• **Work required**
Search the records for the word "promises". Copy every line where it appears.

Collected data
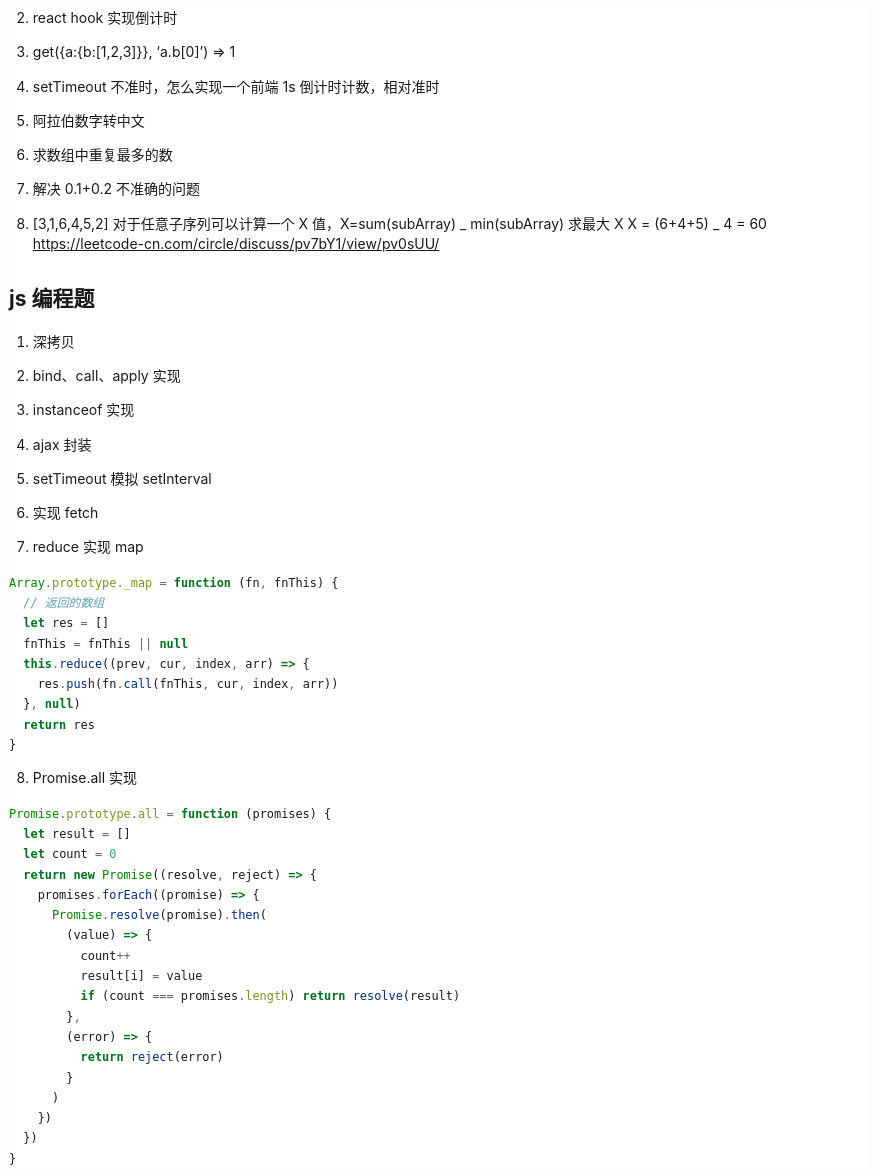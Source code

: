 2. react hook 实现倒计时

3. get({a:{b:[1,2,3]}}, ‘a.b[0]’) => 1

4. setTimeout 不准时，怎么实现一个前端 1s 倒计时计数，相对准时

5. 阿拉伯数字转中文

6. 求数组中重复最多的数

8. 解决 0.1+0.2 不准确的问题
9. [3,1,6,4,5,2]
   对于任意子序列可以计算一个 X 值，X=sum(subArray) _ min(subArray)
   求最大 X
   X = (6+4+5) _ 4 = 60
   https://leetcode-cn.com/circle/discuss/pv7bY1/view/pv0sUU/

## js 编程题

1. 深拷贝

2. bind、call、apply 实现

3. instanceof 实现

4. ajax 封装

5. setTimeout 模拟 setInterval

6. 实现 fetch

7. reduce 实现 map

```js
Array.prototype._map = function (fn, fnThis) {
  // 返回的数组
  let res = []
  fnThis = fnThis || null
  this.reduce((prev, cur, index, arr) => {
    res.push(fn.call(fnThis, cur, index, arr))
  }, null)
  return res
}
```

8. Promise.all 实现

```js
Promise.prototype.all = function (promises) {
  let result = []
  let count = 0
  return new Promise((resolve, reject) => {
    promises.forEach((promise) => {
      Promise.resolve(promise).then(
        (value) => {
          count++
          result[i] = value
          if (count === promises.length) return resolve(result)
        },
        (error) => {
          return reject(error)
        }
      )
    })
  })
}
```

• **Response area**
Promise.prototype.all = function (promises) {
    promises.forEach((promise) => {
          if (count === promises.length) return resolve(result)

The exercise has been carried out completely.